++++ DATA SUPPLIED ++++

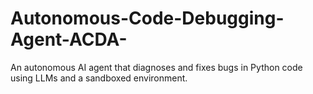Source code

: # Autonomous-Code-Debugging-Agent-ACDA-
An autonomous AI agent that diagnoses and fixes bugs in Python code using LLMs and a sandboxed environment.
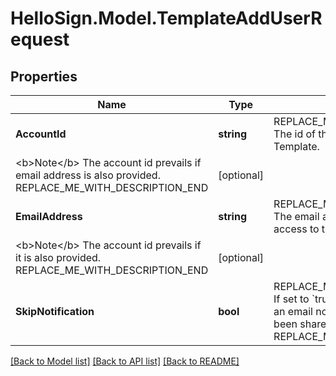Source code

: # HelloSign.Model.TemplateAddUserRequest

## Properties

Name | Type | Description | Notes
------------ | ------------- | ------------- | -------------
**AccountId** | **string** | REPLACE_ME_WITH_DESCRIPTION_BEGIN The id of the Account to give access to the Template.
&lt;b&gt;Note&lt;/b&gt; The account id prevails if email address is also provided. REPLACE_ME_WITH_DESCRIPTION_END | [optional] 
**EmailAddress** | **string** | REPLACE_ME_WITH_DESCRIPTION_BEGIN The email address of the Account to give access to the Template.
&lt;b&gt;Note&lt;/b&gt; The account id prevails if it is also provided. REPLACE_ME_WITH_DESCRIPTION_END | [optional] 
**SkipNotification** | **bool** | REPLACE_ME_WITH_DESCRIPTION_BEGIN If set to &#x60;true&#x60;, the user does not receive an email notification when a template has been shared with them. Defaults to &#x60;false&#x60;. REPLACE_ME_WITH_DESCRIPTION_END | [optional] [default to false]

[[Back to Model list]](../README.md#documentation-for-models) [[Back to API list]](../README.md#documentation-for-api-endpoints) [[Back to README]](../README.md)

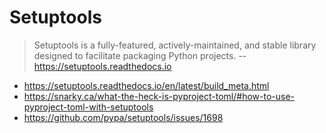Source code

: # Setuptools

>Setuptools is a fully-featured, actively-maintained, and stable library designed to facilitate packaging Python projects.
-- https://setuptools.readthedocs.io
* https://setuptools.readthedocs.io/en/latest/build_meta.html
* https://snarky.ca/what-the-heck-is-pyproject-toml/#how-to-use-pyproject-toml-with-setuptools
* https://github.com/pypa/setuptools/issues/1698
<!--stackedit_data:
eyJoaXN0b3J5IjpbNTk4NjAwNDldfQ==
-->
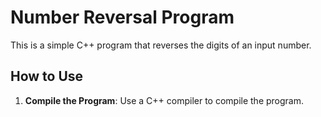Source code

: # Number Reversal Program

This is a simple C++ program that reverses the digits of an input number.

## How to Use

1. **Compile the Program**:
   Use a C++ compiler to compile the program.
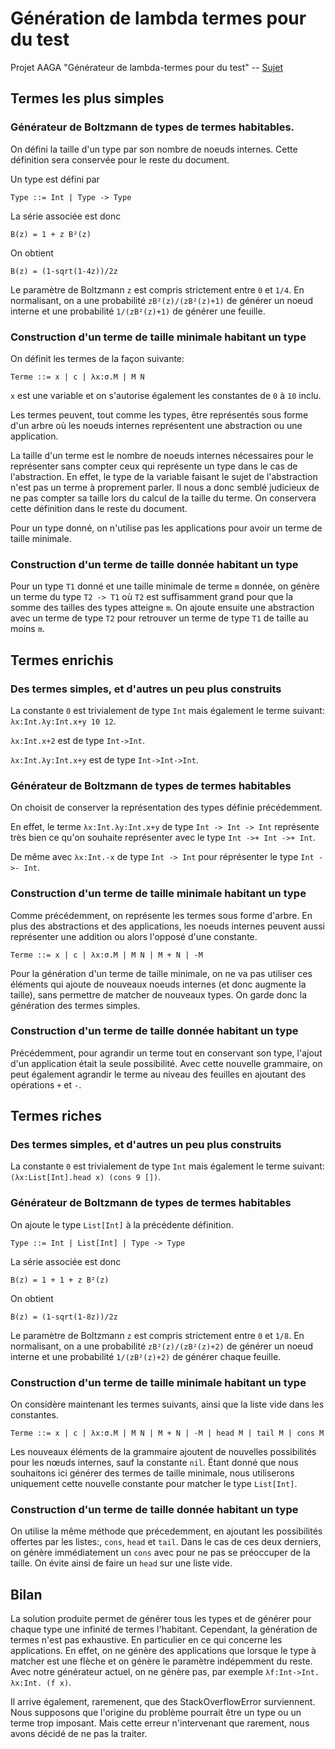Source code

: # Génération de lambda termes pour du test
Projet AAGA "Générateur de lambda-termes pour du test" -- [Sujet](http://www-apr.lip6.fr/~genitrini/doc_ens/td5_M2_AAGA.pdf)

## Termes les plus simples

### Générateur de Boltzmann de types de termes habitables.

On défini la taille d'un type par son nombre de noeuds internes. Cette définition sera conservée pour le reste du document.

Un type est défini par

    Type ::= Int | Type -> Type
  
La série associée est donc

    B(z) = 1 + z B²(z)
    
On obtient

    B(z) = (1-sqrt(1-4z))/2z
    
Le paramètre de Boltzmann `z` est compris strictement entre `0` et `1/4`. En normalisant, on a une probabilité `zB²(z)/(zB²(z)+1)` de générer un noeud interne et une probabilité `1/(zB²(z)+1)` de générer une feuille.
    
### Construction d'un terme de taille minimale habitant un type

On définit les termes de la façon suivante:
    
    Terme ::= x | c | λx:σ.M | M N
    
`x` est une variable et on s'autorise également les constantes de `0` à `10` inclu.

Les termes peuvent, tout comme les types, être représentés sous forme d'un arbre où les noeuds internes représentent une abstraction ou une application.

La taille d'un terme est le nombre de noeuds internes nécessaires pour le représenter sans compter ceux qui représente un type dans le cas de l'abstraction. En effet, le type de la variable faisant le sujet de l'abstraction n'est pas un terme à proprement parler. Il nous a donc semblé judicieux de ne pas compter sa taille lors du calcul de la taille du terme. On conservera cette définition dans le reste du document.

Pour un type donné, on n'utilise pas les applications pour avoir un terme de taille minimale.

### Construction d'un terme de taille donnée habitant un type

Pour un type `T1` donné et une taille minimale de terme `m` donnée, on génère un terme du type `T2 -> T1` où `T2` est suffisamment grand pour que la somme des tailles des types atteigne `m`. On ajoute ensuite une abstraction avec un terme de type `T2` pour retrouver un terme de type `T1` de taille au moins `m`.
    
## Termes enrichis

### Des termes simples, et d'autres un peu plus construits

La constante `0` est trivialement de type `Int` mais également le terme suivant: `λx:Int.λy:Int.x+y 10 12`.

`λx:Int.x+2` est de type `Int->Int`.

`λx:Int.λy:Int.x+y` est de type `Int->Int->Int`.

### Générateur de Boltzmann de types de termes habitables

On choisit de conserver la représentation des types définie précédemment.

En effet, le terme `λx:Int.λy:Int.x+y` de type `Int -> Int -> Int` représente très bien ce qu'on souhaite représenter avec le type `Int ->+ Int ->+ Int`.

De même avec `λx:Int.-x` de type `Int -> Int` pour réprésenter le type `Int ->- Int`.

### Construction d'un terme de taille minimale habitant un type

Comme précédemment, on représente les termes sous forme d'arbre. En plus des abstractions et des applications, les noeuds internes peuvent aussi représenter une addition ou alors l'opposé d'une constante.
   
    Terme ::= x | c | λx:σ.M | M N | M + N | -M

Pour la génération d'un terme de taille minimale, on ne va pas utiliser ces éléments qui ajoute de nouveaux noeuds internes (et donc augmente la taille), sans permettre de matcher de nouveaux types. On garde donc la génération des termes simples.

### Construction d'un terme de taille donnée habitant un type

Précédemment, pour agrandir un terme tout en conservant son type, l'ajout d'un application était la seule possibilité. Avec cette nouvelle grammaire, on peut également agrandir le terme au niveau des feuilles en ajoutant des opérations `+` et `-`.

## Termes riches

### Des termes simples, et d'autres un peu plus construits

La constante `0` est trivialement de type `Int` mais également le terme suivant: `(λx:List[Int].head x) (cons 9 [])`.

### Générateur de Boltzmann de types de termes habitables

On ajoute le type `List[Int]` à la précédente définition.

    Type ::= Int | List[Int] | Type -> Type
  
La série associée est donc

    B(z) = 1 + 1 + z B²(z)
    
On obtient

    B(z) = (1-sqrt(1-8z))/2z
    
Le paramètre de Boltzmann `z` est compris strictement entre `0` et `1/8`. En normalisant, on a une probabilité `zB²(z)/(zB²(z)+2)` de générer un noeud interne et une probabilité `1/(zB²(z)+2)` de générer chaque feuille.

### Construction d'un terme de taille minimale habitant un type

On considère maintenant les termes suivants, ainsi que la liste vide dans les constantes.
   
    Terme ::= x | c | λx:σ.M | M N | M + N | -M | head M | tail M | cons M
    
Les nouveaux éléments de la grammaire ajoutent de nouvelles possibilités pour les nœuds internes, sauf la constante `nil`. Étant donné que nous souhaitons ici générer des termes de taille minimale, nous utiliserons uniquement cette nouvelle constante pour matcher le type `List[Int]`.

### Construction d'un terme de taille donnée habitant un type

On utilise la même méthode que précedemment, en ajoutant les possibilités offertes par les listes:, `cons`, `head` et `tail`. Dans le cas de ces deux derniers, on génère immédiatement un `cons` avec pour ne pas se préoccuper de la taille. On évite ainsi de faire un `head` sur une liste vide.

## Bilan

La solution produite permet de générer tous les types et de générer pour chaque type une infinité de termes l'habitant. Cependant, la génération de termes n'est pas exhaustive. En particulier en ce qui concerne les applications. En effet, on ne génère des applications que lorsque le type à matcher est une flèche et on génère le paramètre indépemment du reste. Avec notre générateur actuel, on ne génère pas, par exemple `λf:Int->Int. λx:Int. (f x)`.

Il arrive également, raremenent, que des StackOverflowError surviennent. Nous supposons que l'origine du problème pourrait être un type ou un terme trop imposant. Mais cette erreur n'intervenant que rarement, nous avons décidé de ne pas la traiter.
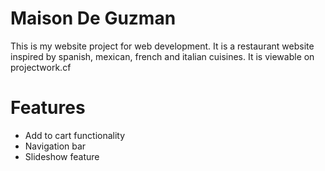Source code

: # Maison De Guzman
This is my website project for web development. It is a restaurant website inspired by spanish, mexican, french and italian cuisines.
It is viewable on projectwork.cf
# Features
- Add to cart functionality
- Navigation bar
- Slideshow feature
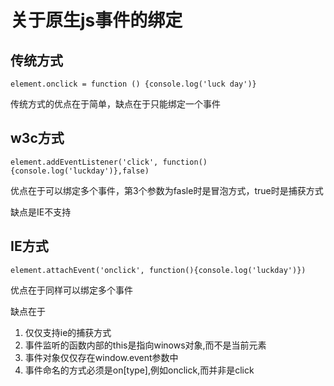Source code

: # 关于原生js事件的绑定

## 传统方式

    element.onclick = function () {console.log('luck day')}

传统方式的优点在于简单，缺点在于只能绑定一个事件

## w3c方式

    element.addEventListener('click', function(){console.log('luckday')},false)

优点在于可以绑定多个事件，第3个参数为fasle时是冒泡方式，true时是捕获方式

缺点是IE不支持

## IE方式

    element.attachEvent('onclick', function(){console.log('luckday')})

优点在于同样可以绑定多个事件

缺点在于
  1. 仅仅支持ie的捕获方式
  2. 事件监听的函数内部的this是指向winows对象,而不是当前元素
  3. 事件对象仅仅存在window.event参数中
  4. 事件命名的方式必须是on[type],例如onclick,而并非是click

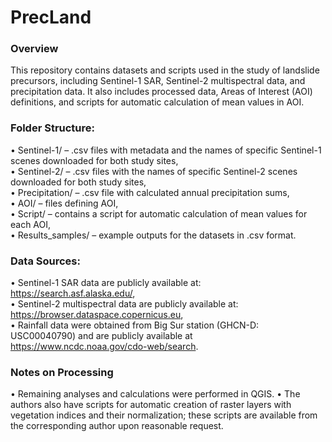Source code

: # PrecLand

### Overview
This repository contains datasets and scripts used in the study of landslide precursors, including Sentinel-1 SAR, Sentinel-2 multispectral data, and precipitation data. It also includes processed data, Areas of Interest (AOI) definitions, and scripts for automatic calculation of mean values in AOI.

### Folder Structure:
•	Sentinel-1/ – .csv files with metadata and the names of specific Sentinel-1 scenes downloaded for both study sites,\
•	Sentinel-2/ – .csv files with the names of specific Sentinel-2 scenes downloaded for both study sites,\
•	Precipitation/ – .csv file with calculated annual precipitation sums,\
•	AOI/ – files defining AOI,\
•	Script/ – contains a script for automatic calculation of mean values for each AOI,\
•	Results_samples/ – example outputs for the datasets in .csv format.

### Data Sources:
•	Sentinel-1 SAR data are publicly available at: https://search.asf.alaska.edu/, \
•	Sentinel-2 multispectral data are publicly available at: https://browser.dataspace.copernicus.eu, \
•	Rainfall data were obtained from Big Sur station (GHCN-D: USC00040790) and are publicly available at https://www.ncdc.noaa.gov/cdo-web/search.

### Notes on Processing
•	Remaining analyses and calculations were performed in QGIS.
•	The authors also have scripts for automatic creation of raster layers with vegetation indices and their normalization; these scripts are available from the corresponding author upon reasonable request.
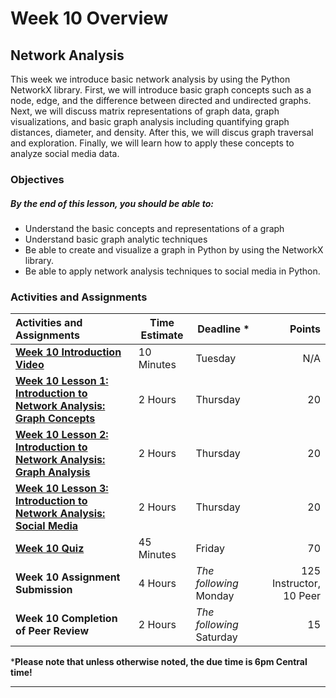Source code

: # Week 10 Overview #

## Network Analysis ##

This week we introduce basic network analysis by using the Python NetworkX library. First, we will introduce basic graph concepts such as a node, edge, and the difference between directed and undirected graphs. Next, we will discuss matrix representations of graph data, graph visualizations, and basic graph analysis including quantifying graph distances, diameter, and density. After this, we will discus graph traversal and exploration. Finally, we will learn how to apply these concepts to analyze social media data.

### Objectives ###

##### By the end of this lesson, you should be able to: ######

- Understand the basic concepts and representations of a graph
- Understand basic graph analytic techniques
- Be able to create and visualize a graph in Python by using the NetworkX library.
- Be able to apply network analysis techniques to social media in Python.

### Activities and Assignments ###

| Activities and Assignments               | Time Estimate | Deadline *               |                  Points |
| :--------------------------------------- | ------------- | ------------------------ | ----------------------: |
| **[Week 10 Introduction Video](https://mediaspace.illinois.edu/media/W10ov/1_wgxqu3w4)**         | 10 Minutes    | Tuesday                  |                     N/A |
| **[Week 10 Lesson 1: Introduction to Network Analysis: Graph Concepts](lesson1.md)** | 2 Hours       | Thursday                 |                      20 |
| **[Week 10 Lesson 2: Introduction to Network Analysis: Graph Analysis](lesson2.md)** | 2 Hours       | Thursday                 |                      20 |
| **[Week 10 Lesson 3: Introduction to Network Analysis: Social Media](lesson3.md)** | 2 Hours       | Thursday                 |                      20 |
| **[Week 10 Quiz](https://learn.illinois.edu/mod/quiz/view.php?id=1844355)**                | 45 Minutes    | Friday                   |                      70 |
| **Week 10 Assignment Submission**        | 4 Hours       | *The following* Monday   | 125 Instructor, 10 Peer |
| **Week 10 Completion of Peer Review**    | 2 Hours       | *The following* Saturday |                      15 |

***Please note that unless otherwise noted, the due time is 6pm Central time!**

-----
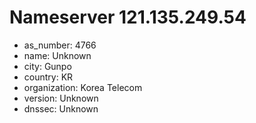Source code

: # Nameserver 121.135.249.54

* as_number: 4766
* name: Unknown
* city: Gunpo
* country: KR
* organization: Korea Telecom
* version: Unknown
* dnssec: Unknown
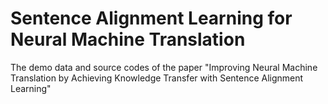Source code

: # Sentence Alignment Learning for Neural Machine Translation

The demo data and source codes of the paper "Improving Neural Machine Translation by Achieving Knowledge Transfer with Sentence Alignment Learning"

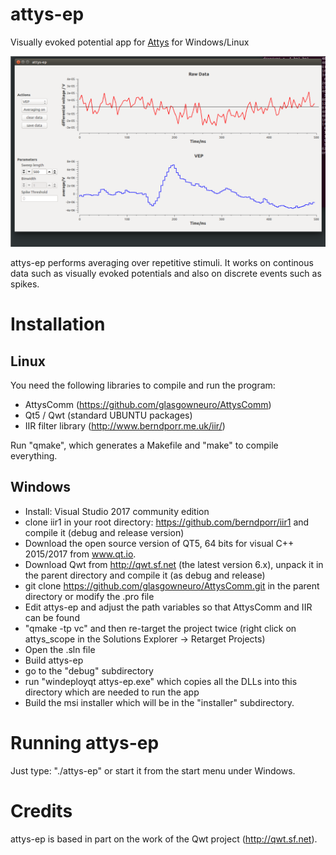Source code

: # attys-ep

Visually evoked potential app for [Attys](http://www.attys.tech)
for Windows/Linux

![alt tag](screenshot.png)

attys-ep performs averaging over repetitive stimuli. It
works on continous data such as visually evoked potentials and
also on discrete events such as spikes.

# Installation

## Linux

You need the following libraries to compile and run the program:

- AttysComm (https://github.com/glasgowneuro/AttysComm)
- Qt5 / Qwt (standard UBUNTU packages)
- IIR filter library (http://www.berndporr.me.uk/iir/)

Run "qmake", which generates a Makefile and "make" to compile
everything.

## Windows
* Install: Visual Studio 2017 community edition
* clone iir1 in your root directory: https://github.com/berndporr/iir1 and compile it (debug and release version)
* Download the open source version of QT5, 64 bits for visual C++ 2015/2017 from www.qt.io.
* Download Qwt from http://qwt.sf.net (the latest version 6.x), unpack it in the parent directory and compile it (as debug and release)
* git clone https://github.com/glasgowneuro/AttysComm.git in the parent directory or modify the .pro file
* Edit attys-ep and adjust the path variables so that AttysComm and IIR can be found
* "qmake -tp vc" and then re-target the project twice (right click on attys_scope in the Solutions Explorer -> Retarget Projects) 
* Open the .sln file
* Build attys-ep
* go to the "debug" subdirectory
* run "windeployqt attys-ep.exe" which copies all the DLLs into this directory which are needed to run the app
* Build the msi installer which will be in the "installer" subdirectory.


# Running attys-ep

Just type: "./attys-ep" or start it from the start menu under Windows.


# Credits

attys-ep is based in part on the work of the Qwt project (http://qwt.sf.net).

++++

=== ABOUT THIS TASK ===
Take the entries above and copy out all lines with the string "address".

=== ANSWER FOR THE TASK ===
&lt;b&gt;Note&lt;/b&gt; The account id prevails if email address is also provided. REPLACE_ME_WITH_DESCRIPTION_END | [optional] 
**EmailAddress** | **string** | REPLACE_ME_WITH_DESCRIPTION_BEGIN The email address of the Account to give access to the Template.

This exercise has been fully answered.